- **Exercise goal**: From the listing below, pull out every line where the string "rather" appears.
"""
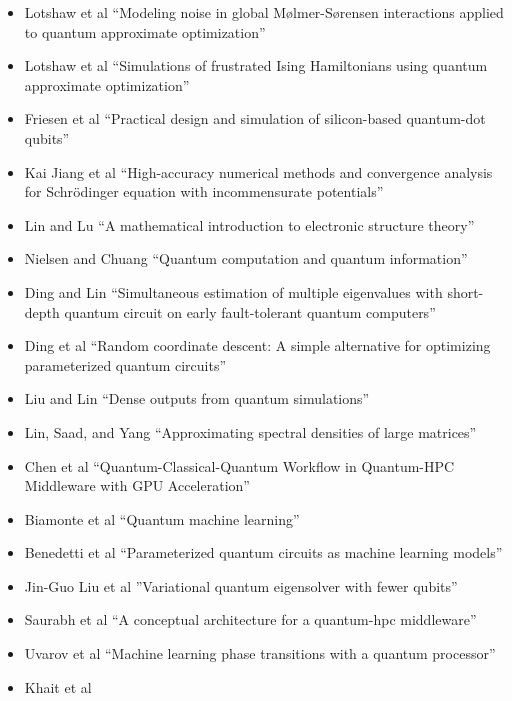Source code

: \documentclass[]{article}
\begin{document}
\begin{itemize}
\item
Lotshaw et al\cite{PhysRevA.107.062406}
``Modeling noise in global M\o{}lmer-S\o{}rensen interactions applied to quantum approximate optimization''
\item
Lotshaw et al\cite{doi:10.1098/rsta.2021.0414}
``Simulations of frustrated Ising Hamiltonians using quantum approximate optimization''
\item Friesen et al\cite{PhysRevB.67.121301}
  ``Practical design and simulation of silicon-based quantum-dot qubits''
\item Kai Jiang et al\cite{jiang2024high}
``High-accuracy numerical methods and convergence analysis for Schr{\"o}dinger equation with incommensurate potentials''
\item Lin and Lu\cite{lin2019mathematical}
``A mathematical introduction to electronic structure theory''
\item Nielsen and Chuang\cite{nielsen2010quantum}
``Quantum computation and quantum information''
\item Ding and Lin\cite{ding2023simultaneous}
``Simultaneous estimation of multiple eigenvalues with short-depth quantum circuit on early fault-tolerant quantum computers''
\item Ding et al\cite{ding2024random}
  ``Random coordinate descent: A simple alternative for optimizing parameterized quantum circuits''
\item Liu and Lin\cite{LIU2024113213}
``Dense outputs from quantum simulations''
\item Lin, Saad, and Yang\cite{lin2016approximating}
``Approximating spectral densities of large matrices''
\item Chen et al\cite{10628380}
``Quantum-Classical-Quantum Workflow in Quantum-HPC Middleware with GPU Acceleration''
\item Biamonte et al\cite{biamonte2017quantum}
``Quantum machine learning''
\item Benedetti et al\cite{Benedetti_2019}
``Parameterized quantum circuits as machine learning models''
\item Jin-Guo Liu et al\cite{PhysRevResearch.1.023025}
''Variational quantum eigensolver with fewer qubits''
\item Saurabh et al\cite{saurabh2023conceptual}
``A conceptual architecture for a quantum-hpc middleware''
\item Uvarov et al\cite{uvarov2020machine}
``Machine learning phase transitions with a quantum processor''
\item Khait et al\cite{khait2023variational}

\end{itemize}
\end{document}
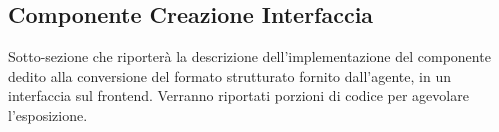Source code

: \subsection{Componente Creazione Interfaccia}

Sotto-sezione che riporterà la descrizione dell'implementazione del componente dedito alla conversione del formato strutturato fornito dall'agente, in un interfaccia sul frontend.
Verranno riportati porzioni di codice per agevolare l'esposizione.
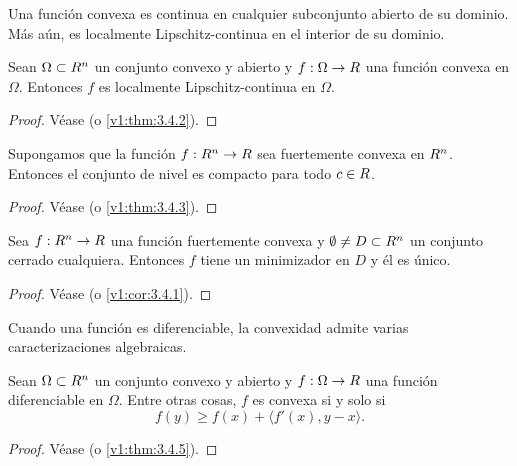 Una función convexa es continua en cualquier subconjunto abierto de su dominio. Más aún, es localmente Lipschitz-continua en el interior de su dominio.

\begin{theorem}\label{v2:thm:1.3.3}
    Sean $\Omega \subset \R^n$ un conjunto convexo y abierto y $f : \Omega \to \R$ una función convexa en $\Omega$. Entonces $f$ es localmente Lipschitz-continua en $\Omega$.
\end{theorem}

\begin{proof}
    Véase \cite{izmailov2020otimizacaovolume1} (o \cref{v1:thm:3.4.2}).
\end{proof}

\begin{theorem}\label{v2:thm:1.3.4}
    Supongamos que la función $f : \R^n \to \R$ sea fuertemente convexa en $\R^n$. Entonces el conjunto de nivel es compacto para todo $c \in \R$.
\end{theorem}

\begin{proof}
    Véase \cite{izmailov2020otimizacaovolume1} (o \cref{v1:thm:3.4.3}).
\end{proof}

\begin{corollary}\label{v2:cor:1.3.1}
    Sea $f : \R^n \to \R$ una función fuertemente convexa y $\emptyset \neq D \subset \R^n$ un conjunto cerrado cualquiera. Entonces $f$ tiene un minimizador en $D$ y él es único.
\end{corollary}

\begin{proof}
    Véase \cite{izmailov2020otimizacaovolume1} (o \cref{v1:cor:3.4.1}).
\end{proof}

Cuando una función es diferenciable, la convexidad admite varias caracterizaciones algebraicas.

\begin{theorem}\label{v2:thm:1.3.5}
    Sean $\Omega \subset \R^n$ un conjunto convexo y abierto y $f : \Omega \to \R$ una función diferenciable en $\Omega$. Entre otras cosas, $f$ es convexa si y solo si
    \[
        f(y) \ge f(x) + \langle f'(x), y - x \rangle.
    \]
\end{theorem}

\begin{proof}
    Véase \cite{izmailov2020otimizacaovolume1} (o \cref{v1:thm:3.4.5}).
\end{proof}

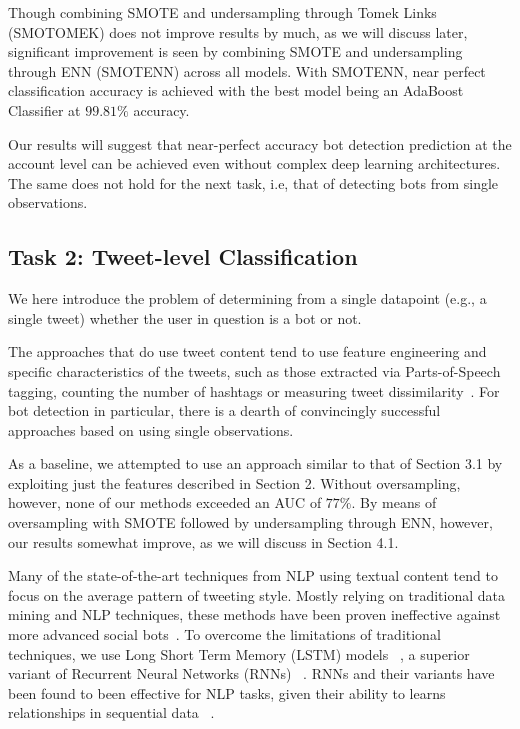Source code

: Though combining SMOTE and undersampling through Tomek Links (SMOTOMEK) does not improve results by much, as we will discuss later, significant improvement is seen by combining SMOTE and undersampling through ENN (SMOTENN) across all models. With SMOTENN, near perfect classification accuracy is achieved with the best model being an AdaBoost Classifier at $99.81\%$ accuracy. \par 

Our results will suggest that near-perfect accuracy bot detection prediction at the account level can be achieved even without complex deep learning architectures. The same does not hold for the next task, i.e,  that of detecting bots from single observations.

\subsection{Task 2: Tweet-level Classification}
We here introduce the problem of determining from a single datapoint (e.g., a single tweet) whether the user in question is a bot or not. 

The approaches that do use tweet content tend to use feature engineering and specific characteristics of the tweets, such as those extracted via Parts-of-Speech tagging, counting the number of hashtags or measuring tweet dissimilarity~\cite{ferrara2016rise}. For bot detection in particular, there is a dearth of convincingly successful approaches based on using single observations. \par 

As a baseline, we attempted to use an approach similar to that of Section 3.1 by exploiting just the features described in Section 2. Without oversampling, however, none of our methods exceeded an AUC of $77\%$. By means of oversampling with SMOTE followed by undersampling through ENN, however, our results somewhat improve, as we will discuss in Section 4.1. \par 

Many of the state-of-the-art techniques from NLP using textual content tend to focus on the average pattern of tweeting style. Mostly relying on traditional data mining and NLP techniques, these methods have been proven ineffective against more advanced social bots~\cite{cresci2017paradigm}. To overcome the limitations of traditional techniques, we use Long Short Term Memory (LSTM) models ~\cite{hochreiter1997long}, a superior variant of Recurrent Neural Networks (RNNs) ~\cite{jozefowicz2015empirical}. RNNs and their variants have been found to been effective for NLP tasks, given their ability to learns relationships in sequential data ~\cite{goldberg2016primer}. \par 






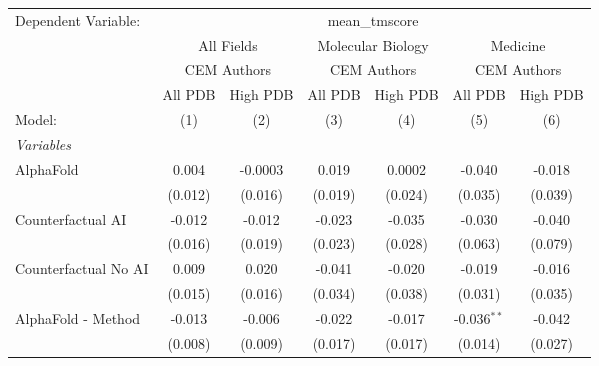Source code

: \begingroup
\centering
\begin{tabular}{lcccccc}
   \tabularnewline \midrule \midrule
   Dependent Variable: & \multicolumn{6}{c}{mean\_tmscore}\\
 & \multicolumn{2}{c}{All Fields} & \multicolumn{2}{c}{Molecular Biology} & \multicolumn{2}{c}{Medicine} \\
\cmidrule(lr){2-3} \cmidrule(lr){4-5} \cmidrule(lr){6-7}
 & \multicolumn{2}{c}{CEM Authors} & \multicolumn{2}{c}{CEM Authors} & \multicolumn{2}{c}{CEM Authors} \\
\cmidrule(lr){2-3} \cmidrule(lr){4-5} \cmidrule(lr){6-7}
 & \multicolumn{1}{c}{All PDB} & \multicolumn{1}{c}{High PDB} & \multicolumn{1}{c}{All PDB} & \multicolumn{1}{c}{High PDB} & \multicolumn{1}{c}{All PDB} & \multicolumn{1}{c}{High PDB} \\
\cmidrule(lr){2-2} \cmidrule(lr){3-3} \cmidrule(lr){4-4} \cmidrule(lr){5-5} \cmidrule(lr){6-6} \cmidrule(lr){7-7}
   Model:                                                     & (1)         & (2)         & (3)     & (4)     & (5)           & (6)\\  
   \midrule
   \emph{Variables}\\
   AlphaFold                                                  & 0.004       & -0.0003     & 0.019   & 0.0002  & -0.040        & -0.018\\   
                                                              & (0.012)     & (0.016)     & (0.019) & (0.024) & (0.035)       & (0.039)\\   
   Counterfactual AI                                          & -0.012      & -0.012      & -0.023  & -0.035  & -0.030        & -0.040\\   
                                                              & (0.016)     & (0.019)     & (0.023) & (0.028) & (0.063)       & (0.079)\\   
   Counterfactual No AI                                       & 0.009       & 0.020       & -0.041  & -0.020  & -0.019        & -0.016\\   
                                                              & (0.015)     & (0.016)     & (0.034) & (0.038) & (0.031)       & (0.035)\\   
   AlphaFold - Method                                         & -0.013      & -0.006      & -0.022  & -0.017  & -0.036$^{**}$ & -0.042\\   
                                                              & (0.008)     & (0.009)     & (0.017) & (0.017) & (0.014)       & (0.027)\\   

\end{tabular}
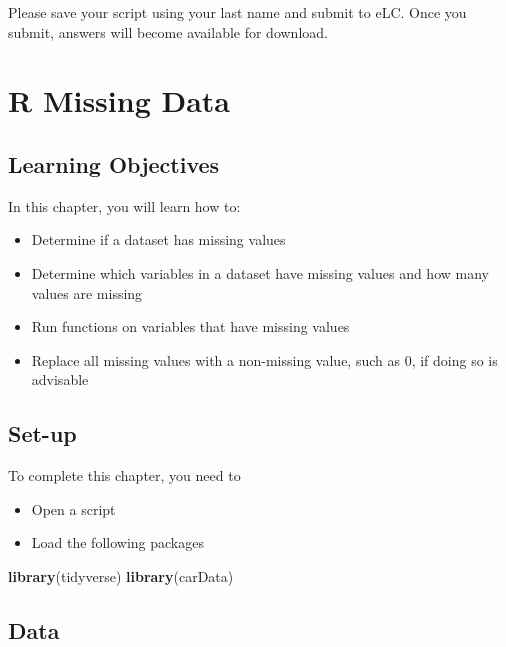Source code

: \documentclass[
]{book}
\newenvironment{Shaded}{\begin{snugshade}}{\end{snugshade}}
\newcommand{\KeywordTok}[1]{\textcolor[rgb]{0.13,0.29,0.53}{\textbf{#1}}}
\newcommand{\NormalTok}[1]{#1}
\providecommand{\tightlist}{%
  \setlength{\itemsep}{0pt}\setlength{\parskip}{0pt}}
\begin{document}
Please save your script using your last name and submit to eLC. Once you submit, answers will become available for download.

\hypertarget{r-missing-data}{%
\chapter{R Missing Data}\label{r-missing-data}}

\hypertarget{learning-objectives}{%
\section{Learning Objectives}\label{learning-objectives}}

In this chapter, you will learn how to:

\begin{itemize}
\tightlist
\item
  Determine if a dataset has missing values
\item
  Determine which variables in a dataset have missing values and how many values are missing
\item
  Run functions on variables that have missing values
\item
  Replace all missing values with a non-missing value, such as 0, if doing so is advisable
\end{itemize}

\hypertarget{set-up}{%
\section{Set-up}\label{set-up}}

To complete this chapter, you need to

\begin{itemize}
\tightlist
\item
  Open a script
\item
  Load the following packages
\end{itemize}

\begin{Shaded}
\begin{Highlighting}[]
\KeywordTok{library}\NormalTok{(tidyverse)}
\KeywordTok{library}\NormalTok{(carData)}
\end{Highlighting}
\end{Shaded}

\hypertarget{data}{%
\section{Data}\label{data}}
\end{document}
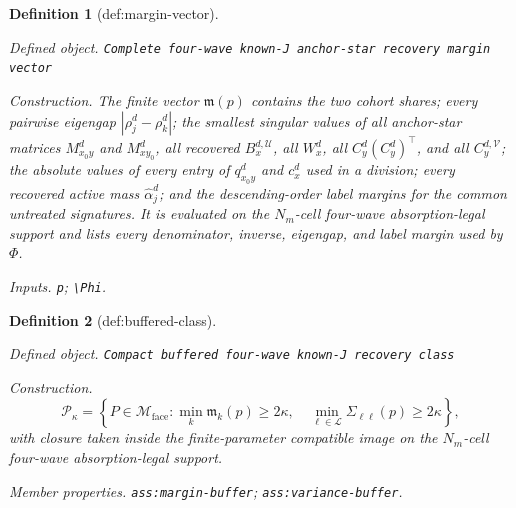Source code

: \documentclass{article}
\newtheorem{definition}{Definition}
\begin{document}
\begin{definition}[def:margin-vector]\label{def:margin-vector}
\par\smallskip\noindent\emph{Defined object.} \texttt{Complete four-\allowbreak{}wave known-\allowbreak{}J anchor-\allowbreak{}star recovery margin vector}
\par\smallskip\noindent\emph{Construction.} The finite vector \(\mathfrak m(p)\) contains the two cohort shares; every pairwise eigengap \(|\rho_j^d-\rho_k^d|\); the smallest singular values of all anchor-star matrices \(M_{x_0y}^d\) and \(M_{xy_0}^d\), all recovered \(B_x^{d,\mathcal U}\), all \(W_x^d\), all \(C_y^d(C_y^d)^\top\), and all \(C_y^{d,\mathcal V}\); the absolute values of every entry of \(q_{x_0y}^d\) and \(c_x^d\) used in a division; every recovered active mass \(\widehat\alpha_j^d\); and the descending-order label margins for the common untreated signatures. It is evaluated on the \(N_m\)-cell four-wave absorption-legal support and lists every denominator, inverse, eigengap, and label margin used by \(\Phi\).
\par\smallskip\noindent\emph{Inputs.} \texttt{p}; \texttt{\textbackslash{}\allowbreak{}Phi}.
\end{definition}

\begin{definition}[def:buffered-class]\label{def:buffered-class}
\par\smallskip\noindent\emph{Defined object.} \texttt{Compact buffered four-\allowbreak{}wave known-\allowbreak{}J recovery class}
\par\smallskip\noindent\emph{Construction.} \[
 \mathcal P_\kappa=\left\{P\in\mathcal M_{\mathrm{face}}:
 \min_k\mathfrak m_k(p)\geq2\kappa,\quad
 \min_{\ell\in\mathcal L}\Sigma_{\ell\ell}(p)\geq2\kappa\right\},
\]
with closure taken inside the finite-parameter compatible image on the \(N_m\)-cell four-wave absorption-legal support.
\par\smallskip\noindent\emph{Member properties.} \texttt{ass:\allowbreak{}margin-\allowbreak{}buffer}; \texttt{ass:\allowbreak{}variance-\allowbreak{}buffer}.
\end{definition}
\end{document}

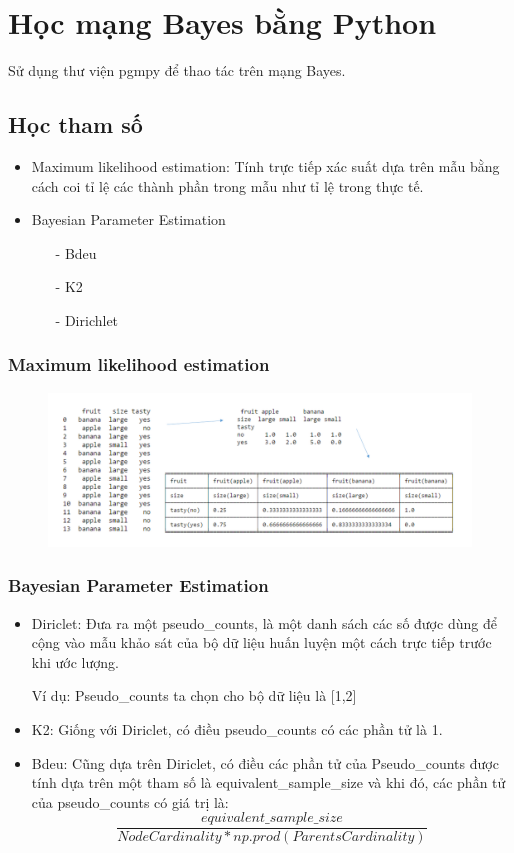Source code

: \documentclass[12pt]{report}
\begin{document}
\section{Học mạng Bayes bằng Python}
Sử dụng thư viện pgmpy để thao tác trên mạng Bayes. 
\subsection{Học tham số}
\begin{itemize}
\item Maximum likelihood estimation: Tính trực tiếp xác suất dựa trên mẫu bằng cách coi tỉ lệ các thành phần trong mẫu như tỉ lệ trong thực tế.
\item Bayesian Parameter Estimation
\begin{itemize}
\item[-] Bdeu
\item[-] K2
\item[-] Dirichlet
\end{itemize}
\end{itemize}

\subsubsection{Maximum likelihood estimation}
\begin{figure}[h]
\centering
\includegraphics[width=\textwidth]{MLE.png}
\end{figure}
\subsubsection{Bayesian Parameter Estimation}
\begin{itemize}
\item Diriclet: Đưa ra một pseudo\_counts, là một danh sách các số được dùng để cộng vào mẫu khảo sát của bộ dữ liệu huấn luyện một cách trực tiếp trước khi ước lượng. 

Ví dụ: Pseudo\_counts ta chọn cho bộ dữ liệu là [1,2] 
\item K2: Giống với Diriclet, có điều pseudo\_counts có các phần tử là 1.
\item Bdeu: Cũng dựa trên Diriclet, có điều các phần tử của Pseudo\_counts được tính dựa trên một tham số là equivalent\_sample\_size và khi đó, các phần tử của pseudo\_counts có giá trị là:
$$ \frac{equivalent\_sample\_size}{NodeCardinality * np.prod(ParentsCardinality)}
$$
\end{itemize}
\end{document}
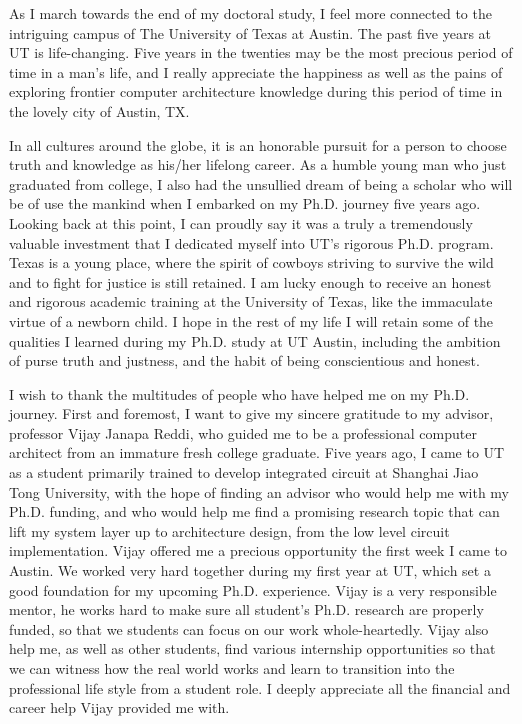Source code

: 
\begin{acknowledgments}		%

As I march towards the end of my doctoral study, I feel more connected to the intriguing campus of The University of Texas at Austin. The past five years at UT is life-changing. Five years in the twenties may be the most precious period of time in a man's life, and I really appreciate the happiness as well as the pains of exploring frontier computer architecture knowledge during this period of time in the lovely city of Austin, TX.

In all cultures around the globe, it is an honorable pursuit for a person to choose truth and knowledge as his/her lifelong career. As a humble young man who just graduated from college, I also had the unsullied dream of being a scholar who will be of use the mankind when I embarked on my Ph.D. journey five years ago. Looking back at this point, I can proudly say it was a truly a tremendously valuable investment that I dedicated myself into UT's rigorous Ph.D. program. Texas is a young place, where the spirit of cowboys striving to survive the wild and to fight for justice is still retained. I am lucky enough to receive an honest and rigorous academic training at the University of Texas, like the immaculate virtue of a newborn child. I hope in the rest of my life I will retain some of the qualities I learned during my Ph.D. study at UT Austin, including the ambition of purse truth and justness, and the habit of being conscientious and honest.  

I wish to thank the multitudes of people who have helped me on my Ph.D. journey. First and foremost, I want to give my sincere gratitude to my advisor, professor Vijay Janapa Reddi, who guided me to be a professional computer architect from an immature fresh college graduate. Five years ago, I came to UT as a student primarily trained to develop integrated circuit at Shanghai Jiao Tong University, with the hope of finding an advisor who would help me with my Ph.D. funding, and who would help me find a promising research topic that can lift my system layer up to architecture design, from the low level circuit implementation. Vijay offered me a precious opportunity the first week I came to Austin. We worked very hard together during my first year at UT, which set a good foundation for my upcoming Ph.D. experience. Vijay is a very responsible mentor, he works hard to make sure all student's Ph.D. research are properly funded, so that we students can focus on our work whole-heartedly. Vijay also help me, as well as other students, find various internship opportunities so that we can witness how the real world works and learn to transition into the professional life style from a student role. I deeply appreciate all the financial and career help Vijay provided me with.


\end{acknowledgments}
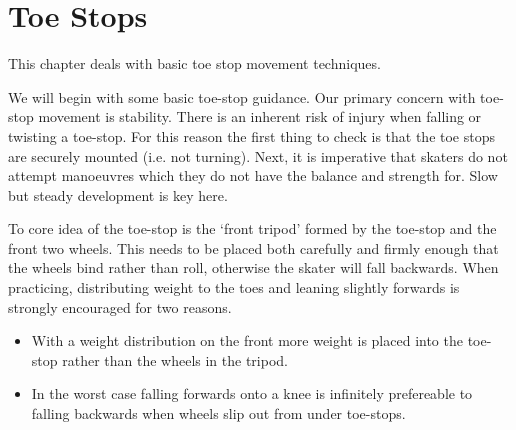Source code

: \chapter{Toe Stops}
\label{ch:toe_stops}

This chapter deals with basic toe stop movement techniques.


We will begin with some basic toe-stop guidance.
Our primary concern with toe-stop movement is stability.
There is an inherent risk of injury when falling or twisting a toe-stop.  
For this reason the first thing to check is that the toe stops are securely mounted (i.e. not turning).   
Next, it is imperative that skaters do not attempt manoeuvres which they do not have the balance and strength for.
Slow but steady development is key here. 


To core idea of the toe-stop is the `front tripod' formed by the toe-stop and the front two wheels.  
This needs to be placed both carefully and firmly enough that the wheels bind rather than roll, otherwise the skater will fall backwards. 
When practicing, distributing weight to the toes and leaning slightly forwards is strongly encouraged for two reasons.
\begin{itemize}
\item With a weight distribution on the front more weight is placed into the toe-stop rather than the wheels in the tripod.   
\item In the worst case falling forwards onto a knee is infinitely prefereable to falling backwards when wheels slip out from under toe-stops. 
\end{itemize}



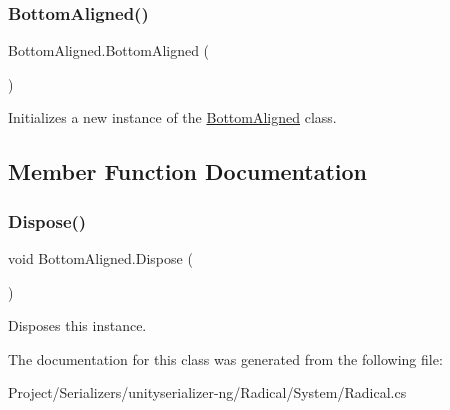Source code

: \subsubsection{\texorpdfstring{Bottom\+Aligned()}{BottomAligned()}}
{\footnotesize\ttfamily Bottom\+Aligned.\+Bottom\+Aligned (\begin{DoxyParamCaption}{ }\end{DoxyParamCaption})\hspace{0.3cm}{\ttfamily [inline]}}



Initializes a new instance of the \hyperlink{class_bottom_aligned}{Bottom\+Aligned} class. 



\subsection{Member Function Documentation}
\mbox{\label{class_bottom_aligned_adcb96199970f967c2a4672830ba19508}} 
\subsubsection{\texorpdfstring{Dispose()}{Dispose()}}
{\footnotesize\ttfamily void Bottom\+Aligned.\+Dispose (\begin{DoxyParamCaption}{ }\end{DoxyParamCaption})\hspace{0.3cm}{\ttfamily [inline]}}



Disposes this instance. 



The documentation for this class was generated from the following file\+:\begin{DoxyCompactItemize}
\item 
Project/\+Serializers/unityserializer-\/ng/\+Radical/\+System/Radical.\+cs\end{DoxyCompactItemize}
"""
- **Exercise result**:
This needs to be placed both carefully and firmly enough that the wheels bind rather than roll, otherwise the skater will fall backwards. 
\item With a weight distribution on the front more weight is placed into the toe-stop rather than the wheels in the tripod.   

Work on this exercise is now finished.